- Last Orders by Graham Swift
Picador, 295 pp, £15.99, January 1996, ISBN 0 330 34559 1
My great-grandfather’s watch did not confer immortality ... it was proof against age and against all those processes by which we are able to say that a man’s time runs out, but it was not proof against external accident.
‘The Watch’ in Learning to Swim
For when a body floats into a lock kept by a lock-keeper of my father’s disposition, it is not an accident but a curse.
And Freddie Parr’s father ... is asking Why-whywhy. No repetition of that neat word ‘accident’ can stop the siren in his brain.
And I see them all hanging up before me, like clothes on a rack, all the jobs, tinker, tailor, soldier, sailor, and you have to pick one and then you have to pretend for the rest of your life that that’s what you are. So they ain’t no different really from accidents of birth. I didn’t know that phrase then but I learnt it later. It’s a good phrase.
‘Accident’ here means what we call an accident when we can’t face the fact that even this was predetermined. Henry Crick in Waterland is too superstitious to believe in accidents. Pumping the water out of the dead body, he tries to pump away ‘all the ill luck of his life’; that took his wife, that ‘had his first son born a freak’. But even ill luck sounds too much like accident. ‘And more curses,’ his son continues, ‘more curses perhaps, as yet unknown.’ The watchmaker, who believes clocks not only record time but cause it, invents a watch which will prolong his life.
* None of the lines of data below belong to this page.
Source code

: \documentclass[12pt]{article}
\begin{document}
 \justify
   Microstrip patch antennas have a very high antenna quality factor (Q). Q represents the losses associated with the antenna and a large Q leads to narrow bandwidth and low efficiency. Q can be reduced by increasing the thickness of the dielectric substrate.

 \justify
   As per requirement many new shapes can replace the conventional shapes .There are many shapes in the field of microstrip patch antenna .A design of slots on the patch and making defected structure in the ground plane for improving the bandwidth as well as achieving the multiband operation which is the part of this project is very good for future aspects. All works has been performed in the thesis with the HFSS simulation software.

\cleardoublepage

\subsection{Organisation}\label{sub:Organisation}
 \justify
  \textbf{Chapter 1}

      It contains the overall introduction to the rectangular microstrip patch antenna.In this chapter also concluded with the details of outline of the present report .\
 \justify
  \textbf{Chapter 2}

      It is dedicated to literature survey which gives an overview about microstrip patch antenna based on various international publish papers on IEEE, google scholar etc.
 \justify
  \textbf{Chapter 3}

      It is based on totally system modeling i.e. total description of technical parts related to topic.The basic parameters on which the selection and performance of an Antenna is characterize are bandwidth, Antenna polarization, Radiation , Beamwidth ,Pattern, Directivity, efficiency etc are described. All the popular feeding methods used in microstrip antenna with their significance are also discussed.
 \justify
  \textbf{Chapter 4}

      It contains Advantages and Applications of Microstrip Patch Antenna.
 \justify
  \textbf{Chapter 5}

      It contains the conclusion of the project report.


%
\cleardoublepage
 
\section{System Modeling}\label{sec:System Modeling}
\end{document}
But he falls prey to something which is beyond his control, something bound to happen to someone who tries to play God. In Graham Swift’s latest novel Vince remembers thinking that answering questions about what he wants to be is dangerous: making one choice, communing just once with fate, will seal his identity for good. The ‘accident of birth’ he has in mind is that of his adoptive sister, born handicapped. He is like her, he thinks, not ‘funny in the head, but like her for having been played a trick on’. Swift writes about accidents, plays with the idea of them, but leaves little room even for apparent ones. He seems to be a master ventriloquist, trying new voices with every book, but he crafts them rather than speaking through them. At his best, he can tell the stories of people’s lives with a crisp lyricism, but he rarely allows them to be lived; he arranges them, lays them as one lays a table.
Swift is best known for his novel Waterland (1983), a family saga told by a history teacher thought to have ‘flipped’. About to lose his job (‘We’re cutting back on history’) after his wife steals a baby, Tom Crick tells his students stories and histories, ‘those most unbelievable of fairy tales’, adults’ own lives. The Fens, ‘a landscape which, of all landscapes, most approximates to Nothing’, becomes subject, setting and metaphor for his story of murder, madness, intoxication, abortion and natural history. Silt and eels are vehicles for the telling of history, and the narrative twists and washes in and out of the chapters.